This second edition of Approaches to Teaching Cervantes'sDon Quixote highlights dramatic changes in pedagogy and scholarship in the last thirty years: today, critics and teachers acknowledge that subject position, cultural identity, and political motivations afford multiple perspectives on the novel, and they examine both literary and sociohistorical contextualization with fresh eyes.
Part 1, Materials, contains information about editions of Don Quixote, a history and review of the English translations, and a survey of critical studies and Internet resources. In part 2, Approaches, essays cover such topics as the Moors of Spain in Cervantes's time; using film and fine art to teach his novel; and how to incorporate psychoanalytic theory, satire, science and technology, gender, role-playing, and other topics and techniques in a range of twenty-first-century classroom settings.

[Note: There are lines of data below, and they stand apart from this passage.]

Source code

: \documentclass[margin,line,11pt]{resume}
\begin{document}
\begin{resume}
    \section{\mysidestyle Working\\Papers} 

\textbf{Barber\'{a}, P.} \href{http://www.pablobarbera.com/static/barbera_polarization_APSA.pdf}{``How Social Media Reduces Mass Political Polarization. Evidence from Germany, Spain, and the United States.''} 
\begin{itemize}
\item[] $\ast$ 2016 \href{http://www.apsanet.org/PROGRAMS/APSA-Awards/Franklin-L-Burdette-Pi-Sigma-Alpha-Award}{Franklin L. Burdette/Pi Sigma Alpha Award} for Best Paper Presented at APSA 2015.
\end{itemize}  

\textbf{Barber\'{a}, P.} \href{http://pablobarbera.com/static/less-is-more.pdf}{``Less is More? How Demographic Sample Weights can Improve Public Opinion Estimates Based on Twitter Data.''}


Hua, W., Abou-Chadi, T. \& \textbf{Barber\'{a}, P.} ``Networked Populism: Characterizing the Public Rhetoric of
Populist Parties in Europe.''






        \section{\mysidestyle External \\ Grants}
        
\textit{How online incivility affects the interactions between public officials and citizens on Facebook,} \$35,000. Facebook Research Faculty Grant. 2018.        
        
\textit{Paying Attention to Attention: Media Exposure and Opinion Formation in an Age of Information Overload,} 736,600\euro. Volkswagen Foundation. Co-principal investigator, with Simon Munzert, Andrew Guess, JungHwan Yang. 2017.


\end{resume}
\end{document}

About the Author: James A. Parr is distinguished professor of Hispanic studies at the University of California, Riverside. A founding member of the Cervantes Society of America and past president of the CSA and AATSP, he is the author of Don Quixote A Touchstone for Literary Criticism and Don Quixote, Don Juan, and Related Subjects. He has edited the original Don Juan play and coedited Don Quixote.
Lisa Vollendorf is professor of Spanish and dean of the College of Humanities and the Arts at San José State University. She is the author of The Lives of Women: A New History of Inquisitional Spain (2005) and the editor of Recovering Spain's Feminist Tradition (2001); Literatura y feminismo en España (2006); with Daniella Kostroun, Women, Religion, and the Atlantic World (1600-1800) (2009); and, with Harold Braun, Theorising the Ibero-American Atlantic (2013).